=== Begin Enclosure ===
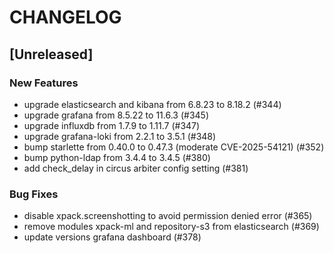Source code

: # CHANGELOG

## [Unreleased]

### New Features

- upgrade elasticsearch and kibana from 6.8.23 to 8.18.2 (#344)
- upgrade grafana from 8.5.22 to 11.6.3 (#345)
- upgrade influxdb from 1.7.9 to 1.11.7 (#347)
- upgrade grafana-loki from 2.2.1 to 3.5.1 (#348)
- bump starlette from 0.40.0 to 0.47.3 (moderate CVE-2025-54121) (#352)
- bump python-ldap from 3.4.4 to 3.4.5 (#380)
- add check_delay in circus arbiter config setting (#381)

### Bug Fixes

- disable xpack.screenshotting to avoid permission denied error (#365)
- remove modules xpack-ml and repository-s3 from elasticsearch (#369)
- update versions grafana dashboard (#378)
=== End Enclosure ===
> [What to produce]:
Beginning at the first line of the listing, print each line exactly until and including the one that has "- disable xpack.screenshotting"; skip pictures.

> [Expected output]:
Source code

: # CHANGELOG

## [Unreleased]

### New Features

- upgrade elasticsearch and kibana from 6.8.23 to 8.18.2 (#344)
- upgrade grafana from 8.5.22 to 11.6.3 (#345)
- upgrade influxdb from 1.7.9 to 1.11.7 (#347)
- upgrade grafana-loki from 2.2.1 to 3.5.1 (#348)
- bump starlette from 0.40.0 to 0.47.3 (moderate CVE-2025-54121) (#352)
- bump python-ldap from 3.4.4 to 3.4.5 (#380)
- add check_delay in circus arbiter config setting (#381)

### Bug Fixes

- disable xpack.screenshotting to avoid permission denied error (#365)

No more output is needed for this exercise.